_Assignment_
Pull every line that includes the word "courses" out of the data below and copy it.

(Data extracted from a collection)
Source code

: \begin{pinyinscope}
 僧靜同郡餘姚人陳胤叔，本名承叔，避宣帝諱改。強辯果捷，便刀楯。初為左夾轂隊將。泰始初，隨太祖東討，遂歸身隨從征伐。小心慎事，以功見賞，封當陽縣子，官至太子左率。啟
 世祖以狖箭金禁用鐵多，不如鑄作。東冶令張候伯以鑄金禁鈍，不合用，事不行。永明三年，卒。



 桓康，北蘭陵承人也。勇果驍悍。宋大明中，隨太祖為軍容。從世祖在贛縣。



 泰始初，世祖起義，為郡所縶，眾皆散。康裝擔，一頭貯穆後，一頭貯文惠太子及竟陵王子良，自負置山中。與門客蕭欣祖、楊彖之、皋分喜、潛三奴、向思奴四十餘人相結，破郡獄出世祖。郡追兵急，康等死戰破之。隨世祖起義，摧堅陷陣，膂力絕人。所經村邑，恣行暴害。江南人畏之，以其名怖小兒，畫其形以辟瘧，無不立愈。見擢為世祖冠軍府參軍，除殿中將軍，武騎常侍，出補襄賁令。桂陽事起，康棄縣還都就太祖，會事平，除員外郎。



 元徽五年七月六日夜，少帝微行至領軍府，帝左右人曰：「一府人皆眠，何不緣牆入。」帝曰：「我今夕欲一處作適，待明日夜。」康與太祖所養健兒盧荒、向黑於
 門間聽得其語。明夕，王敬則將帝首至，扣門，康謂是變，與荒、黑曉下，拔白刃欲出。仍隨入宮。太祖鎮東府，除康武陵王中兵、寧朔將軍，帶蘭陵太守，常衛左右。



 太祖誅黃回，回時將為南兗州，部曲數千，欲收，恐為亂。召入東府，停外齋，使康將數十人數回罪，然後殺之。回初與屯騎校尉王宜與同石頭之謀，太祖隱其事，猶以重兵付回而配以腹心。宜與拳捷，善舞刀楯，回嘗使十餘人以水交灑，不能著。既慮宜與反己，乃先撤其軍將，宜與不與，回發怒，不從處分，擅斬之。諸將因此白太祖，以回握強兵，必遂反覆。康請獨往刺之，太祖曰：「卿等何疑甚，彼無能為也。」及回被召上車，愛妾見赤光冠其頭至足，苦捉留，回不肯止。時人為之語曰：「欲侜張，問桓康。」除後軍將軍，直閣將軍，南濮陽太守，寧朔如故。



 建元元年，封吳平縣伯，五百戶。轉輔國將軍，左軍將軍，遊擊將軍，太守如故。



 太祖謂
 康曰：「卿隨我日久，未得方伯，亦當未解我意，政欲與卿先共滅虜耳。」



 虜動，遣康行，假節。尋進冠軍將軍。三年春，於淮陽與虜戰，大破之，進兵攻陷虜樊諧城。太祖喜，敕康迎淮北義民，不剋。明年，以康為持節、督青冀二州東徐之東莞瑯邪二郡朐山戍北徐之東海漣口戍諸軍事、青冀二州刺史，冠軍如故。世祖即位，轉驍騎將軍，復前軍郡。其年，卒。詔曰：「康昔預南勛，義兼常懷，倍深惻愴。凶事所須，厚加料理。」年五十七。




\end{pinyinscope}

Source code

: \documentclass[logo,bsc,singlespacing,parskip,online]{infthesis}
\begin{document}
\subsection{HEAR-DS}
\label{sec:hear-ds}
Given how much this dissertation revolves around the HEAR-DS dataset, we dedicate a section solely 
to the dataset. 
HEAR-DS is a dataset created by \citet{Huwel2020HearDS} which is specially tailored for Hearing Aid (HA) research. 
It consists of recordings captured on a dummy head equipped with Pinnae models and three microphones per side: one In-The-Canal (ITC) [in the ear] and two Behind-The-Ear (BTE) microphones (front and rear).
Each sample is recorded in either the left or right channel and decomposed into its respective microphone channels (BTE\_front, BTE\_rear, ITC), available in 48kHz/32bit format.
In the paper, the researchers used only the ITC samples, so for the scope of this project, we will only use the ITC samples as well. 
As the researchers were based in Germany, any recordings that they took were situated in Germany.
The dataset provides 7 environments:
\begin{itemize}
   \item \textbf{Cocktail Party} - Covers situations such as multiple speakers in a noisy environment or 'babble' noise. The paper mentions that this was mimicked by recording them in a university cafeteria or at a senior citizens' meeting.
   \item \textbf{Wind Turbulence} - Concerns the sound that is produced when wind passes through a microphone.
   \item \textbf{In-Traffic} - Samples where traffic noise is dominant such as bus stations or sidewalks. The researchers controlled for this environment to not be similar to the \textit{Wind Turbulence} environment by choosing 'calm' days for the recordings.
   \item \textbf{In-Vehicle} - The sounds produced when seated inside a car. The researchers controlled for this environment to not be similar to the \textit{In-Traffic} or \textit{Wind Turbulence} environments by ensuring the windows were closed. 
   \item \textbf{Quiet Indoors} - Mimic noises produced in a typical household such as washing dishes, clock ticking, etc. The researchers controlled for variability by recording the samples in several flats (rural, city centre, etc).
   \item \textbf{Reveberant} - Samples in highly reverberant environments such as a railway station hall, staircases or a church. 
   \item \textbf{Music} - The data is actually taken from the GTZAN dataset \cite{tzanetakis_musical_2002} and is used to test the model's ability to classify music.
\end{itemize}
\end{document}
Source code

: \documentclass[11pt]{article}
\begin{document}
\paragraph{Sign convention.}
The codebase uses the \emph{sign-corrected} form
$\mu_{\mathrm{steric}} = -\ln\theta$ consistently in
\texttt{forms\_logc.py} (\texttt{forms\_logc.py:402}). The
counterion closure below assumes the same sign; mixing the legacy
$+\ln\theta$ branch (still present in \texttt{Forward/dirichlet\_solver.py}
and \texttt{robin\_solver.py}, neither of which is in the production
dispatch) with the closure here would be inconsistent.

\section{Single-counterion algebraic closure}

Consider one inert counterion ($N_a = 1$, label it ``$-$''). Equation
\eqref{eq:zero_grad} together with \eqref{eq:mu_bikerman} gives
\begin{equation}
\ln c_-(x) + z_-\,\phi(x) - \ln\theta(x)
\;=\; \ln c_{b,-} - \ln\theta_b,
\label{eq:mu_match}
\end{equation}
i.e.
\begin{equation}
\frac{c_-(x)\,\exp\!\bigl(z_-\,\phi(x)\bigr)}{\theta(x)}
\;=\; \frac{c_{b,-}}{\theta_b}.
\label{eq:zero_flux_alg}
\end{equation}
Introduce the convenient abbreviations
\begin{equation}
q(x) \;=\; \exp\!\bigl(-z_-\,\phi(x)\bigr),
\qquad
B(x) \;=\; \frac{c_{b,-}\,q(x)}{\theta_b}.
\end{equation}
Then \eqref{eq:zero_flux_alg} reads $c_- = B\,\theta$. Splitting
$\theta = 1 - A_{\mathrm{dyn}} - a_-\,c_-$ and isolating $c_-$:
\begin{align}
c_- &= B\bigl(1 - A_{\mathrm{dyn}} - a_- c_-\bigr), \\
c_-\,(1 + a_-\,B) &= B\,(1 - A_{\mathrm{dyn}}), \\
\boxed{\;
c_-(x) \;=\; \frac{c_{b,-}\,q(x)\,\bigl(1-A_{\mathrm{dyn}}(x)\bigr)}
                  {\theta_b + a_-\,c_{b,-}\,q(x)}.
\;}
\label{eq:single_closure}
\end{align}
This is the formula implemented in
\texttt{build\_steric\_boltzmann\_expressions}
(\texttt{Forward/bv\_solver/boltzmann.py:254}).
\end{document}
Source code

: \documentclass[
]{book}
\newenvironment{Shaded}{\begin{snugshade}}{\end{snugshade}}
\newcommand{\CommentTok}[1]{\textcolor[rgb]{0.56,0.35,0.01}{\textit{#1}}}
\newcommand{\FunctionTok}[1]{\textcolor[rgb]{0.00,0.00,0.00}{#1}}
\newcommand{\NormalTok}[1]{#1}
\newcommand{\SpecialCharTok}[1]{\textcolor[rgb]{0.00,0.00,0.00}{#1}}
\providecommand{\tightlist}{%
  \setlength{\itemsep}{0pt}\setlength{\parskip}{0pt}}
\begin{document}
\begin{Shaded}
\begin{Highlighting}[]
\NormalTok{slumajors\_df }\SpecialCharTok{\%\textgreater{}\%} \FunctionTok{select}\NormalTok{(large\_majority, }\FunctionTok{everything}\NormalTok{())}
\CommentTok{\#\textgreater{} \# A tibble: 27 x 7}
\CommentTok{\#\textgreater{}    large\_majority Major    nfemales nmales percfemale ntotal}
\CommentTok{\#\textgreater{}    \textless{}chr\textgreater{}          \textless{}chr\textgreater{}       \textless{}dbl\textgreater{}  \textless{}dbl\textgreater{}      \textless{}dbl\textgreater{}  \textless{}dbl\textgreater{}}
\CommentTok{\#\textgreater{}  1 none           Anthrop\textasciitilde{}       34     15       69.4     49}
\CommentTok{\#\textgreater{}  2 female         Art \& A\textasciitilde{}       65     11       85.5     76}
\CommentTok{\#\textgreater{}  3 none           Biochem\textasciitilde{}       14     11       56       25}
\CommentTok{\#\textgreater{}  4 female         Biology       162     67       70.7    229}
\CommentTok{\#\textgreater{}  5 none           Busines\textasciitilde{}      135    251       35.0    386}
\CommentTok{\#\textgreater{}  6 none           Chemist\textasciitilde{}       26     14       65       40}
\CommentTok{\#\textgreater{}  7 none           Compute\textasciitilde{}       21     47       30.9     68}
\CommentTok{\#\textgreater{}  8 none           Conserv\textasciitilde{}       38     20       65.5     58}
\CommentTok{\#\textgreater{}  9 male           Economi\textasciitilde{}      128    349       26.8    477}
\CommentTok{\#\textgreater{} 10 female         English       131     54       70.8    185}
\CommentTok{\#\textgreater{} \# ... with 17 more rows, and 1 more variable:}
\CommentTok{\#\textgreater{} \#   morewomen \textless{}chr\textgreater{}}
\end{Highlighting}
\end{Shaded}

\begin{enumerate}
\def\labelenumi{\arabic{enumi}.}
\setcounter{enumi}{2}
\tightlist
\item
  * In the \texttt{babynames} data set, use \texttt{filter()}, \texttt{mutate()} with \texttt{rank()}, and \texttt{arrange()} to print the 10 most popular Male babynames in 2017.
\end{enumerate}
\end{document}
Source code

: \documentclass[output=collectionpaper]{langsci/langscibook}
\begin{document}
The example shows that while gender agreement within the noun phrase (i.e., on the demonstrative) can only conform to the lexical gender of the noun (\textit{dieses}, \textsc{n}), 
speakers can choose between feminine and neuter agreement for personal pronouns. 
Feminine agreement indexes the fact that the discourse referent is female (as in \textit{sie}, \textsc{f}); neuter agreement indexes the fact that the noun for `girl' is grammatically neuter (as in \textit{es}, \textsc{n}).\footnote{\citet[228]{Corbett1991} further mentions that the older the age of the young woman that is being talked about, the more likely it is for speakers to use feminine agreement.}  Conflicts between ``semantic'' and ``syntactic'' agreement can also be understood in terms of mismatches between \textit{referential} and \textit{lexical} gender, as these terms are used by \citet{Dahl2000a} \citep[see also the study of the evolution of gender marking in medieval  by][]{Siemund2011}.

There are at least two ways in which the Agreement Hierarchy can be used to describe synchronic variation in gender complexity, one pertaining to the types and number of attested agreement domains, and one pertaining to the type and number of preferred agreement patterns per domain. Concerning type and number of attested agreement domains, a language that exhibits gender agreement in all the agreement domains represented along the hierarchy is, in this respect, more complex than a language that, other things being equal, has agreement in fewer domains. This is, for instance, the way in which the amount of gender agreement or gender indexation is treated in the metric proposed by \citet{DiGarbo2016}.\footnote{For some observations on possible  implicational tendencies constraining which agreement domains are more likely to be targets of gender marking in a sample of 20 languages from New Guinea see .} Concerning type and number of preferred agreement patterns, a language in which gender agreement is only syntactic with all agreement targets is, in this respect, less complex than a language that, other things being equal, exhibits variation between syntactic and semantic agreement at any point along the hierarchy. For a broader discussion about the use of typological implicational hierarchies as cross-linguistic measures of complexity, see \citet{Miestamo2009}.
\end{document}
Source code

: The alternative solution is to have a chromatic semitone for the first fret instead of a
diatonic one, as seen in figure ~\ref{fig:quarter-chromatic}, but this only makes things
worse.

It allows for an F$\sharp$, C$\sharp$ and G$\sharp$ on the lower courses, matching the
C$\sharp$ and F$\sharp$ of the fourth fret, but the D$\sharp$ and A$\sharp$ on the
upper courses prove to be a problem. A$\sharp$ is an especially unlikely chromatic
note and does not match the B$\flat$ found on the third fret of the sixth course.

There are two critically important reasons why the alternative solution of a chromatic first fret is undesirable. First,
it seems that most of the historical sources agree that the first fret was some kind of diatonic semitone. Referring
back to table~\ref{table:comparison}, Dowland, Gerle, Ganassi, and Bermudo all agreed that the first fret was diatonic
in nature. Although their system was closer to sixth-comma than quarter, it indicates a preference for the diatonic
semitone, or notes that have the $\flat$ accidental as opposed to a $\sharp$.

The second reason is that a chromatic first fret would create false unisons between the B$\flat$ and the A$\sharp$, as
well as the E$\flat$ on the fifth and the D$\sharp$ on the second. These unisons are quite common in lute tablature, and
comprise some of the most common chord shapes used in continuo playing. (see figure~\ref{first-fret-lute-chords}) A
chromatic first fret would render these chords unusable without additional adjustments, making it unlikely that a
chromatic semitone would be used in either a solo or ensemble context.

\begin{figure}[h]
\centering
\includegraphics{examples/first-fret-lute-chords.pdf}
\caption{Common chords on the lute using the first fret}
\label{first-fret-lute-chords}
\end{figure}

_Exercise result_
It allows for an F$\sharp$, C$\sharp$ and G$\sharp$ on the lower courses, matching the
upper courses prove to be a problem. A$\sharp$ is an especially unlikely chromatic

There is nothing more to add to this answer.